Walmart Promotes a Kinder Black Friday – and a Possible Future for Retail

After treating Black Friday like a cattle round-up for years, Walmart is finally injecting a little humanity into the year’s worst shopping tradition. On November 8, the retailer announced measures intended to make Black Friday shopping just a bit more pleasant:

  • Walmart is serving four million cups of complimentary coffee (courtesy of Keurig) and a few million free Christmas cookies from the Walmart Bakery.
  • Walmart will make it easier for shoppers to find top deals in-store via the Walmart app.
  • Check Out with Me store associates stationed throughout the stores and equipped with mobile check-out devices will make it possible for shoppers to purchase items on the spot, thus avoiding long lines.

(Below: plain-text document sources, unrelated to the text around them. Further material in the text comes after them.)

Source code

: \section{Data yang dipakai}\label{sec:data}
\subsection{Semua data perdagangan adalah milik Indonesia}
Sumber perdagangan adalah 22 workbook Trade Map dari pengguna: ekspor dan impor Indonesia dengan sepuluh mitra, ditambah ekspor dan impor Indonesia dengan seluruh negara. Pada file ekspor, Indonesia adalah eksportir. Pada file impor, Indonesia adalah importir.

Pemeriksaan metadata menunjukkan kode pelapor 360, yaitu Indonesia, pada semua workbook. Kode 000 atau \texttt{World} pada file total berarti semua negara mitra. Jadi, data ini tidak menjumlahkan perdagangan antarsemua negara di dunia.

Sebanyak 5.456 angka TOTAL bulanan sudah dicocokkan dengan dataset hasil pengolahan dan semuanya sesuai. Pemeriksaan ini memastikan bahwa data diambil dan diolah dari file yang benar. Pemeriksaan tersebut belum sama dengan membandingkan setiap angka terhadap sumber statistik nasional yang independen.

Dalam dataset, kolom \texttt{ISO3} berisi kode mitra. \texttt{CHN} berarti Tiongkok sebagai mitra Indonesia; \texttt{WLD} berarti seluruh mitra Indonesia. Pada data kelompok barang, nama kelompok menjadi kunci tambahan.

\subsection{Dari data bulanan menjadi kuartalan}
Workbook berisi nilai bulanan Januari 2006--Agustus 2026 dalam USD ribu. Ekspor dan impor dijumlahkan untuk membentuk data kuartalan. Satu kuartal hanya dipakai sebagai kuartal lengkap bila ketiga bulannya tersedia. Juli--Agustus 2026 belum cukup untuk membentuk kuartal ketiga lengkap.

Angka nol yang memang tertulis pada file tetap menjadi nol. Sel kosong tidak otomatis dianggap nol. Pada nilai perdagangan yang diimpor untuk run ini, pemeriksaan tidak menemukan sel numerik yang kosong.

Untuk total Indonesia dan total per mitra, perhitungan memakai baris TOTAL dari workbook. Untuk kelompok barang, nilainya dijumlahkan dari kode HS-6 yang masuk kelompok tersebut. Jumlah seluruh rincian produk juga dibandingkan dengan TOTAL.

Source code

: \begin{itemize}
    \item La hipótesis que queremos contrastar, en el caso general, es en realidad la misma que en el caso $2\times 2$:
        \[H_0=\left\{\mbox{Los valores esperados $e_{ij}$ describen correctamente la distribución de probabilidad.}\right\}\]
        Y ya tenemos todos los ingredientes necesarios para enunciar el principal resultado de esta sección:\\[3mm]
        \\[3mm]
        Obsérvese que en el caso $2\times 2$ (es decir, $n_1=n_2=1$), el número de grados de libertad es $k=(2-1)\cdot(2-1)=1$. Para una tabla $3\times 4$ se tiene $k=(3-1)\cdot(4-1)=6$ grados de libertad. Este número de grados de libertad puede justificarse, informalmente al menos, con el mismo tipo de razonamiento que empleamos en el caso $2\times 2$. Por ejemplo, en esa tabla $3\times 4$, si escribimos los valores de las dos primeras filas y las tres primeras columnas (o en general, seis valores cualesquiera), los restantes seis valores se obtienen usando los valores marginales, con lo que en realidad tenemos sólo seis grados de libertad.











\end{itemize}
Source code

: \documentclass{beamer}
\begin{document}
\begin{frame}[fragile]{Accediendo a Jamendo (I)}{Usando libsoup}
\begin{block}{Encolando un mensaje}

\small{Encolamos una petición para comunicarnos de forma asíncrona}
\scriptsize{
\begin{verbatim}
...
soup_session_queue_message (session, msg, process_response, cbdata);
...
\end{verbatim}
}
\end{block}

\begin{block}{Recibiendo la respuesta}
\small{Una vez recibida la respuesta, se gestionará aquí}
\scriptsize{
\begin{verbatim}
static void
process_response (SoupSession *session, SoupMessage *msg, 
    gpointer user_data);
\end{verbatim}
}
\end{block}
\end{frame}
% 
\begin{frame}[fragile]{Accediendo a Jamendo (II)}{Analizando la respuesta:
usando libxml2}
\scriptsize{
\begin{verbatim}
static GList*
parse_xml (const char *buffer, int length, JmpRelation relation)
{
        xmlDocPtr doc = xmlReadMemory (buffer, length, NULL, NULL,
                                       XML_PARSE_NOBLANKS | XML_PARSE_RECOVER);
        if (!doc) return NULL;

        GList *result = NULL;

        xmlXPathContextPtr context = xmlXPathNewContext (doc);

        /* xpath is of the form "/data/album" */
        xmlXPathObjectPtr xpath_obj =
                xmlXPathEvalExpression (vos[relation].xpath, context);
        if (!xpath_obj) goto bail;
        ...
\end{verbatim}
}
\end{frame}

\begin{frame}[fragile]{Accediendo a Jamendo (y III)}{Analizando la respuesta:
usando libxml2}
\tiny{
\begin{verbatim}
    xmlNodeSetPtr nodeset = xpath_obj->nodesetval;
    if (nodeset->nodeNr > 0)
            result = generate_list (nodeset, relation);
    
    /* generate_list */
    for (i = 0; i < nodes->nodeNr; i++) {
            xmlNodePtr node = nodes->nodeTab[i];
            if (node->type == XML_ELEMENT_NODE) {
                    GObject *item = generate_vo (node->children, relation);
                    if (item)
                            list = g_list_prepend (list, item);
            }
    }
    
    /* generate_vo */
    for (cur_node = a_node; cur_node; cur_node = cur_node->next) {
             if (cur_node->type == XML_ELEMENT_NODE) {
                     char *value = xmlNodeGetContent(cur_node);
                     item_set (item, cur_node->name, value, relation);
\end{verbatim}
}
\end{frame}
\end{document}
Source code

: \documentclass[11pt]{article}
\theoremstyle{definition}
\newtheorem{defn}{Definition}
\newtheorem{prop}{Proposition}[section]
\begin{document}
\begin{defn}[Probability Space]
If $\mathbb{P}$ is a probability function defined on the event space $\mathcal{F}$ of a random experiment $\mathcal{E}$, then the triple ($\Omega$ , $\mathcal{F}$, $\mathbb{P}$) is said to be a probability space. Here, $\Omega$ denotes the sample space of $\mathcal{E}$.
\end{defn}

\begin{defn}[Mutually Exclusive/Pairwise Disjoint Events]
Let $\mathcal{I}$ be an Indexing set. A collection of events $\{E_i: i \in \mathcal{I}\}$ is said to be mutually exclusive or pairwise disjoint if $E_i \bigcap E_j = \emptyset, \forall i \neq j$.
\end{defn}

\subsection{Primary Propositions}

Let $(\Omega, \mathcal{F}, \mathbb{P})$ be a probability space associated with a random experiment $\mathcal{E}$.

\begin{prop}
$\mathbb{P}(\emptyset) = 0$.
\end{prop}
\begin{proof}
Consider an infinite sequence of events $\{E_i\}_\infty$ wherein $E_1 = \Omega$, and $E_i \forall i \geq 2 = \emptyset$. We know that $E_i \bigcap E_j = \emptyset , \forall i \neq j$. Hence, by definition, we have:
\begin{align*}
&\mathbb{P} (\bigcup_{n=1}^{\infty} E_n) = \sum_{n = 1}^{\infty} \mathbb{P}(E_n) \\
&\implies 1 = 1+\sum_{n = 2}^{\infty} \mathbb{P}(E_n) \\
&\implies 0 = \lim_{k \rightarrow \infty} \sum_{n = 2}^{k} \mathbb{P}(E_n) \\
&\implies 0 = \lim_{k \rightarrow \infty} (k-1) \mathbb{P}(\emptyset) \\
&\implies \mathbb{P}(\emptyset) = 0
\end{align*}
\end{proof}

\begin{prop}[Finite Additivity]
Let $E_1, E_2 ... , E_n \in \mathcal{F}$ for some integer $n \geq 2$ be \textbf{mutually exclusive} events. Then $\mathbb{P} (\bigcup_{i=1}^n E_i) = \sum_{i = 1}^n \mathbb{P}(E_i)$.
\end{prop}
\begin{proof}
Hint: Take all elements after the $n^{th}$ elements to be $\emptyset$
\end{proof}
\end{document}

These changes are long overdue. But why aren’t more retailers improving the Black Friday experience? For years, as part of my first-hand research into Black Friday, I’ve stood in long lines with shoppers in the cold pre-dawn of this massive shopping day. I have waited together with moms, dads, and kids, for big-box retailers such Best Buy, Target, and Walmart to open their doors to a horde of shoppers searching for overhyped door-buster specials. I’ve always been struck by two realities:

  • Black Friday shoppers actually want to have a good time. They treat it like a social event – a chance to get together with family and friends to experience a ritual together.
  • Retailers have failed to capitalize on the social, even convivial attitude of the Black Friday shopper.

Think about it: a retailer has a long line of shoppers standing outside their door with not much to do. The possibilities for turning that line into a branded experience are limitless. Back in 2008, I suggested retailers offer treats, pop-up contests, and other amenities to people standing in line – and then, provide “Black Friday lounges” in stores to offer shoppers more breakfast treats, perhaps door prizes, and soothing music (like the piano lounge at Nordstrom). I suggested that making Black Friday a more civilized experience might cut down on some of the notorious incidents of fighting and vandalism that have marred many Black Fridays (especially at Walmart).

Well, 10 years later, Walmart is finally taking a step in the right direction, probably because Walmart has to do so. Black Friday is no longer the epicenter of the holiday shopping season as retailers offer sales on Thanksgiving Day and Cyber Monday, along with free product shipping for shoppers who want to do their holiday shopping online throughout November and December. Offering free coffee and cookies provides two benefits:

  • A cross-branding opportunity for Keurig, whose products are available in Walmart.
  • A cross-sell for Walmart’s bakery. If the cookies are a hit, shoppers have another reason to return to Walmart after Black Friday is done.

Walmart’s “Ultimate Black Friday Store Event” comes at a time when retailers are trying to figure out how to create more interesting in-store experiences in order to fight Amazon by maximizing the value of their physical spaces. There is a great deal at stake: in 2018, the holiday shopping season is expected generate $1 trillion in sales for the first time, according to eMarketer. And after the holidays, the threat of Amazon will remain.

In my experience, Black Friday shoppers act the way they are treated. Provide a dehumanizing experience, and fistfights break out. But shoppers will also respond favorably to a pleasant and well-managed event. I predict Walmart’s improvements will boost sales, especially with more associates receiving special training to manage the day more effectively.  Now let’s see if more retailers rise to the occasion.